• [TASK GOAL]
Scan the records beneath this line for the line holding "of the Gates." and the line holding "haven't a pair", then transcribe exactly those two and all lines between.

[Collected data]

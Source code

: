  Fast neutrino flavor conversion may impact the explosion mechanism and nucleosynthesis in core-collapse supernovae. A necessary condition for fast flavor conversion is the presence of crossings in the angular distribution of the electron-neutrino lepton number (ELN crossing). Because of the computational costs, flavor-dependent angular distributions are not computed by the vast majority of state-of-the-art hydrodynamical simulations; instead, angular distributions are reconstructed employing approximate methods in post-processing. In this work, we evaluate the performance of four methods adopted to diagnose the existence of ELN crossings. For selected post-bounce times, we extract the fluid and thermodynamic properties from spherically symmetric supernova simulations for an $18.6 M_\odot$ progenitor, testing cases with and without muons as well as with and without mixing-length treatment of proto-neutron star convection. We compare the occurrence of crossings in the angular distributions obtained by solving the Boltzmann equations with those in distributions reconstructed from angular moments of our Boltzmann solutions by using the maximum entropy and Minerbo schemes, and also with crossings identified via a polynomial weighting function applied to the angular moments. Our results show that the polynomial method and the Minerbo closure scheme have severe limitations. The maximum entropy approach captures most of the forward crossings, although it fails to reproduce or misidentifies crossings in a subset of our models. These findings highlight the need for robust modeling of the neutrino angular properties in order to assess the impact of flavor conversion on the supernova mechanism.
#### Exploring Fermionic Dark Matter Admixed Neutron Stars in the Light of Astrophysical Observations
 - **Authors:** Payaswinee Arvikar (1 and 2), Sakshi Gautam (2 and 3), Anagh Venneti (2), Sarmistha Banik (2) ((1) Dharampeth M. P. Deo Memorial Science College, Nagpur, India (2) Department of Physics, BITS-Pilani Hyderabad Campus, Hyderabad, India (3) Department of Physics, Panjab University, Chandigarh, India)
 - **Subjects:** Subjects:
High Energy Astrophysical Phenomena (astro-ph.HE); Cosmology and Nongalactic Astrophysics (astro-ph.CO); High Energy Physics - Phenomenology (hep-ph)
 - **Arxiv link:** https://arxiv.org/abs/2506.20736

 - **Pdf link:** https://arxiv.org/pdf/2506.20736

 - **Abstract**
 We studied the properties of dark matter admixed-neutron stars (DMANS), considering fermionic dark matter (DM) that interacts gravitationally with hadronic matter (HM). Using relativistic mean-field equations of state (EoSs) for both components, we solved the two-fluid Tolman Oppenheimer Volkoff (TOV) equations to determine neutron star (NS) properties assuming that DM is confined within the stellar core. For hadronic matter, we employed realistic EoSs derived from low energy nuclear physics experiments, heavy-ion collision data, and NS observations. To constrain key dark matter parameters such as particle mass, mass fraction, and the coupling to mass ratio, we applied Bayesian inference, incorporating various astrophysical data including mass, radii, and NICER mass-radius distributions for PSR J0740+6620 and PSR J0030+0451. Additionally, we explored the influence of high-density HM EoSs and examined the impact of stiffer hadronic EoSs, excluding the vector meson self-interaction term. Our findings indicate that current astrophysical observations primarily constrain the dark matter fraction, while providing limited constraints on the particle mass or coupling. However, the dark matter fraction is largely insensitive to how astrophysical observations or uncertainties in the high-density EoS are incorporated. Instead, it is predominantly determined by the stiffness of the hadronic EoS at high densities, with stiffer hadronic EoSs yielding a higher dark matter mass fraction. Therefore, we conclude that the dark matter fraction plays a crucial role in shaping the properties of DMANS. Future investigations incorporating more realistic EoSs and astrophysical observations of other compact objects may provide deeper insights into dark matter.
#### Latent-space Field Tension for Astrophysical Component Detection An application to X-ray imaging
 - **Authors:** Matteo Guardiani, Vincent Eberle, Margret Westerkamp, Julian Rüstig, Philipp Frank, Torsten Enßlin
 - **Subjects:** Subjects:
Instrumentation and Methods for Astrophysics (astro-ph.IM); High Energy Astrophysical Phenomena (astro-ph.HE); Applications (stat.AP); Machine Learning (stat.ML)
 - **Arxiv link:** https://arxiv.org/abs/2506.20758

==

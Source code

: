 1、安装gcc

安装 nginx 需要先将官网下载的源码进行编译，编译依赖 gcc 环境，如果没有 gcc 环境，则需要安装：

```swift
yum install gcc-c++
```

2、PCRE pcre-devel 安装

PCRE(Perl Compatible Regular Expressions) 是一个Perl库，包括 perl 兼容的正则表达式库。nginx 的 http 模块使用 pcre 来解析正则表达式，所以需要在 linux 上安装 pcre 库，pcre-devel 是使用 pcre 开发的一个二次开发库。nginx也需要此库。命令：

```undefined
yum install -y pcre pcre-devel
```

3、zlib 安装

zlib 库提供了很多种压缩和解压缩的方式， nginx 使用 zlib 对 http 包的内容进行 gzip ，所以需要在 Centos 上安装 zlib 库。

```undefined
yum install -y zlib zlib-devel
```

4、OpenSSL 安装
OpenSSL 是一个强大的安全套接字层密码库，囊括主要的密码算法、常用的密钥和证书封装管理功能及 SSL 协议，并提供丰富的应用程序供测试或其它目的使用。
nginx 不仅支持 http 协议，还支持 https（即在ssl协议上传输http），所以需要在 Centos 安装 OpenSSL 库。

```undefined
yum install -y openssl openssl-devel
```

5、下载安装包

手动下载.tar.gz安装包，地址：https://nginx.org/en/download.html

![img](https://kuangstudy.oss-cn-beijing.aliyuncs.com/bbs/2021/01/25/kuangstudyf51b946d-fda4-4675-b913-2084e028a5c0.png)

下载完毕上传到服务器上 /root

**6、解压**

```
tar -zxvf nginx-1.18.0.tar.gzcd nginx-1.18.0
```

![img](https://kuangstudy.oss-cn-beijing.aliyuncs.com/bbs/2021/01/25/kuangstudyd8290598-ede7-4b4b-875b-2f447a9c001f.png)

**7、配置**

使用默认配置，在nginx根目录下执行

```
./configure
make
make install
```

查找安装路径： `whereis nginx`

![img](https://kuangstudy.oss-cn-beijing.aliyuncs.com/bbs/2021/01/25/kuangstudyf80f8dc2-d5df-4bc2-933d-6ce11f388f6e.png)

--

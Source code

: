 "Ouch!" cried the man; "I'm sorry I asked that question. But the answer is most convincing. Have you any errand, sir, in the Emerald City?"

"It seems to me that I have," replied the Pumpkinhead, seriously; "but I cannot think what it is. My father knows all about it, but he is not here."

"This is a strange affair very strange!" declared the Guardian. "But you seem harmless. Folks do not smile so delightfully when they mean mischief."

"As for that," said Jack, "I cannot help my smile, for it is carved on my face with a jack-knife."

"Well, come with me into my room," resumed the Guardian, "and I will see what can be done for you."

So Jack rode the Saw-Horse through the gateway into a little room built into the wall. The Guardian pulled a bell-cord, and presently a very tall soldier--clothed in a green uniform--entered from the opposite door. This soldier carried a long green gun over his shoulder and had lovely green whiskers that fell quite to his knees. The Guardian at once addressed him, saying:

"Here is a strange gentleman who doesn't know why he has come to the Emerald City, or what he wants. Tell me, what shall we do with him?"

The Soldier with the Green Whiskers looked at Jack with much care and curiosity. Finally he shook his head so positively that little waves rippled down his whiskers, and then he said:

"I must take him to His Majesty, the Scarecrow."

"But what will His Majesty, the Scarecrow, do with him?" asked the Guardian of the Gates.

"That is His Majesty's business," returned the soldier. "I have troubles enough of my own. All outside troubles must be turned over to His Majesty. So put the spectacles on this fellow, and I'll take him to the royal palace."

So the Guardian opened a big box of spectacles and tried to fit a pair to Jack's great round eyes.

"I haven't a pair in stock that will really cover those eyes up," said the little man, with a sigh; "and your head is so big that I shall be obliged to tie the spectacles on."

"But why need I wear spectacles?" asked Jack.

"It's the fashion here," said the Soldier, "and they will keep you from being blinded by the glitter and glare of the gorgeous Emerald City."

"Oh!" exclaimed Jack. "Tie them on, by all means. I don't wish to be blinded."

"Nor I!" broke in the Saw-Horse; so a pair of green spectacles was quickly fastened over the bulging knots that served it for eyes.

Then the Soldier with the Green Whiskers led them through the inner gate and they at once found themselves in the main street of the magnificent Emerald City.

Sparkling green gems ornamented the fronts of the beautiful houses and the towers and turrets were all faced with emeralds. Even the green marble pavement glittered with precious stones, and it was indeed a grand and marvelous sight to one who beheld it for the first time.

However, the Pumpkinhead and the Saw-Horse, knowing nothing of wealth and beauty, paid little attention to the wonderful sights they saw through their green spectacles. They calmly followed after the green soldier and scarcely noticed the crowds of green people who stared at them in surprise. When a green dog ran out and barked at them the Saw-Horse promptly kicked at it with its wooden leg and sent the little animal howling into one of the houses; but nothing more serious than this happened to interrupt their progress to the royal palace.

• [TASK ANSWER]
"But what will His Majesty, the Scarecrow, do with him?" asked the Guardian of the Gates.

"That is His Majesty's business," returned the soldier. "I have troubles enough of my own. All outside troubles must be turned over to His Majesty. So put the spectacles on this fellow, and I'll take him to the royal palace."

So the Guardian opened a big box of spectacles and tried to fit a pair to Jack's great round eyes.

"I haven't a pair in stock that will really cover those eyes up," said the little man, with a sigh; "and your head is so big that I shall be obliged to tie the spectacles on."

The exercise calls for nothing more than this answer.